Si elles complètent et améliorent un bon repas, elles améliorent aussi, selon l’expression de la Presse, notre balance commerciale.

Que ce soient nos cognacs, nos armagnacs ou nos marcs, le résultat est le même, ces produits ne soulèvent aucune critique et ne méritent que des compliments.

Nous savons que nos cognacs, qui ont pris le nom de leur centre commercial, sont le résultat de la distillation des vins blancs produits par le cépage : La folle blanche. Le cépage pousse dans des terrains arides, peu profonds, apparentés à ceux de Champagne.

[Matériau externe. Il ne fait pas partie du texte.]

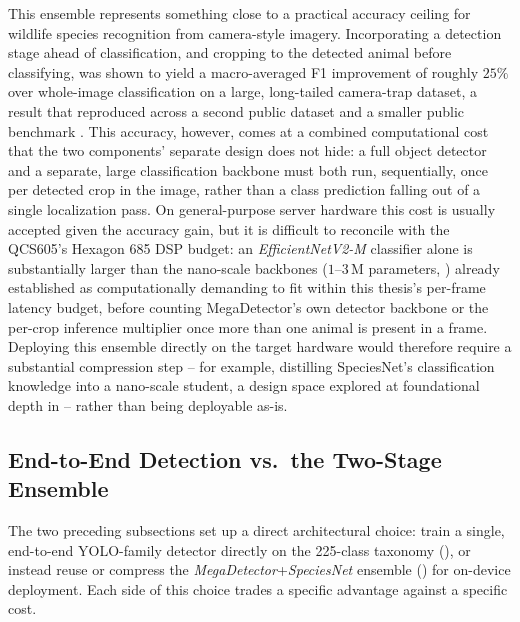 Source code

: This ensemble represents something close to a practical accuracy ceiling for wildlife species recognition from camera-style imagery. Incorporating a detection stage ahead of classification, and cropping to the detected animal before classifying, was shown to yield a macro-averaged F1 improvement of roughly $25\%$ over whole-image classification on a large, long-tailed camera-trap dataset, a result that reproduced across a second public dataset and a smaller public benchmark \cite{gadotCropNotCrop2024}. This accuracy, however, comes at a combined computational cost that the two components' separate design does not hide: a full object detector and a separate, large classification backbone must both run, sequentially, once per detected crop in the image, rather than a class prediction falling out of a single localization pass. On general-purpose server hardware this cost is usually accepted given the accuracy gain, but it is difficult to reconcile with the QCS605's Hexagon 685 DSP budget: an \textit{EfficientNetV2-M} classifier alone is substantially larger than the nano-scale backbones ($1$--$3\,\mathrm{M}$ parameters, ) already established as computationally demanding to fit within this thesis's per-frame latency budget, before counting MegaDetector's own detector backbone or the per-crop inference multiplier once more than one animal is present in a frame. Deploying this ensemble directly on the target hardware would therefore require a substantial compression step -- for example, distilling SpeciesNet's classification knowledge into a nano-scale student, a design space explored at foundational depth in  -- rather than being deployable as-is.

\subsection{End-to-End Detection vs.\ the Two-Stage Ensemble}\label{sec:lit_yolo_vs_ensemble}

The two preceding subsections set up a direct architectural choice: train a single, end-to-end YOLO-family detector directly on the 225-class taxonomy (), or instead reuse or compress the \textit{MegaDetector}+\textit{SpeciesNet} ensemble () for on-device deployment. Each side of this choice trades a specific advantage against a specific cost.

Les vins sont légers, fortement acides, peu commerciaux ; par contre, ils donnent des produits qui prennent avec l’âge un parfum merveilleux.

Il est, du reste, remarquable de constater qu’un étage géologique de calcaire bien déterminé produit des vins de qualité supérieure, citons à titre d’exemple : la Champagne, la Bourgogne, l’Auxerrois, le Saumurois, etc. ...

En Charente, ce n’est pas le vin qui profite de cette qualité du calcaire, mais l’eau-de-vie.

La fabrication des eaux-de-vie de Cognac est fort ancienne, elle se fait ou se faisait avec un alambic un peu spécial qui a quelquefois pris le nom de Charentais.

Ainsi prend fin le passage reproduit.